Dataset entries:
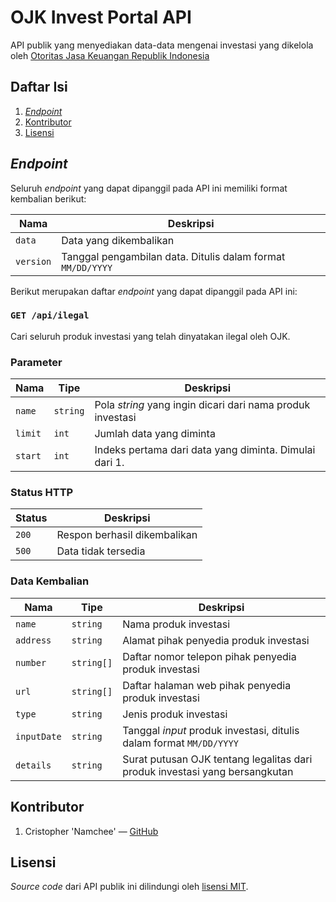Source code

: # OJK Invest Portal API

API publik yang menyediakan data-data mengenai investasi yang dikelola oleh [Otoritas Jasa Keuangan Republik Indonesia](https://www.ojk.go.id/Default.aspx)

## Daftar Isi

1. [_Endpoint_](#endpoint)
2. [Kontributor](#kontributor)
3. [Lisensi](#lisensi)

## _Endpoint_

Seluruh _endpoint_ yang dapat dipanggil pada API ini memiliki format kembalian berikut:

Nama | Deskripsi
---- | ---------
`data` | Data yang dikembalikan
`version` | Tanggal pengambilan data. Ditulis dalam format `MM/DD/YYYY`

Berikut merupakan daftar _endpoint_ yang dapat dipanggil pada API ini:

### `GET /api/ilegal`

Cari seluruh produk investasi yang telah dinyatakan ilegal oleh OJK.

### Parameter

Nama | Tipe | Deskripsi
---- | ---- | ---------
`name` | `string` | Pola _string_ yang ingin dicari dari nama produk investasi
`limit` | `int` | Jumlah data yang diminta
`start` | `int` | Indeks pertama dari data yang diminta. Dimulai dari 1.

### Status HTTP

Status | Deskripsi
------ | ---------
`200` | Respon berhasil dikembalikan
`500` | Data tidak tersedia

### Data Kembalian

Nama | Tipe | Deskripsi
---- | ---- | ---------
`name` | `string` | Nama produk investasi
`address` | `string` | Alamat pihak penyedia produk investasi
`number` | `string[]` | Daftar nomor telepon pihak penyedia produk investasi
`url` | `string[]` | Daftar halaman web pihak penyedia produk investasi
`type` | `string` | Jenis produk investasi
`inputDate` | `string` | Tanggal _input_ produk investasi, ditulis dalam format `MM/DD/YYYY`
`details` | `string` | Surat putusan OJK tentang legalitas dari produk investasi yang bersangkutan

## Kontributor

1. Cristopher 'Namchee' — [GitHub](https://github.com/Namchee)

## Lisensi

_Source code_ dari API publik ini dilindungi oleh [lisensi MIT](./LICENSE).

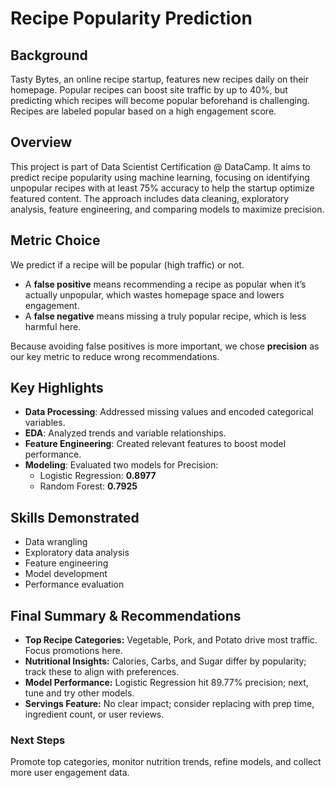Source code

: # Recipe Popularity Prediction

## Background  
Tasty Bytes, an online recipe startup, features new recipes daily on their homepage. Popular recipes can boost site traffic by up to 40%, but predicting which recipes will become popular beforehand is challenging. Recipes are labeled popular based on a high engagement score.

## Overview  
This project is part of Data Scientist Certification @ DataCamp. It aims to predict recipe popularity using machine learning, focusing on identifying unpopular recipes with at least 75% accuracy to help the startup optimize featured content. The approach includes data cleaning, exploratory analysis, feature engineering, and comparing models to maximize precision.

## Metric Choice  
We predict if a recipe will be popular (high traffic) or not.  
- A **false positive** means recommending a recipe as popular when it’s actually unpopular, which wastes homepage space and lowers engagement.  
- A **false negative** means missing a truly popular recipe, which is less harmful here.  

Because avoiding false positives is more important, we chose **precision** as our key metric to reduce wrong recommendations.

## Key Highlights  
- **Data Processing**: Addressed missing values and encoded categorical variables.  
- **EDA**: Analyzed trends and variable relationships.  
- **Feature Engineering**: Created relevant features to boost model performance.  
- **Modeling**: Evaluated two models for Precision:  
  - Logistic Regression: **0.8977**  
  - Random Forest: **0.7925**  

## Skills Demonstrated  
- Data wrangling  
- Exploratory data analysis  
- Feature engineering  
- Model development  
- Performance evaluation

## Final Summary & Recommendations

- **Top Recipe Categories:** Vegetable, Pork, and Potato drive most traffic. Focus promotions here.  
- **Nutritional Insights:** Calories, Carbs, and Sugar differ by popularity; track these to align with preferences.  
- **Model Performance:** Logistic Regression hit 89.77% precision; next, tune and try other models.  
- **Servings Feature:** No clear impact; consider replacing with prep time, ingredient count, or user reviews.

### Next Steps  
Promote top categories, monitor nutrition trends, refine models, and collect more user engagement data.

_DIRECTIONS FOR THIS TASK_: Could you please write out exactly the lines from the start of the entries above through the line that holds "1. [_Endpoint_](#endpoint)", both included, with no pictures?

_ANSWER SECTION_:
Source code

: # OJK Invest Portal API

API publik yang menyediakan data-data mengenai investasi yang dikelola oleh [Otoritas Jasa Keuangan Republik Indonesia](https://www.ojk.go.id/Default.aspx)

## Daftar Isi

1. [_Endpoint_](#endpoint)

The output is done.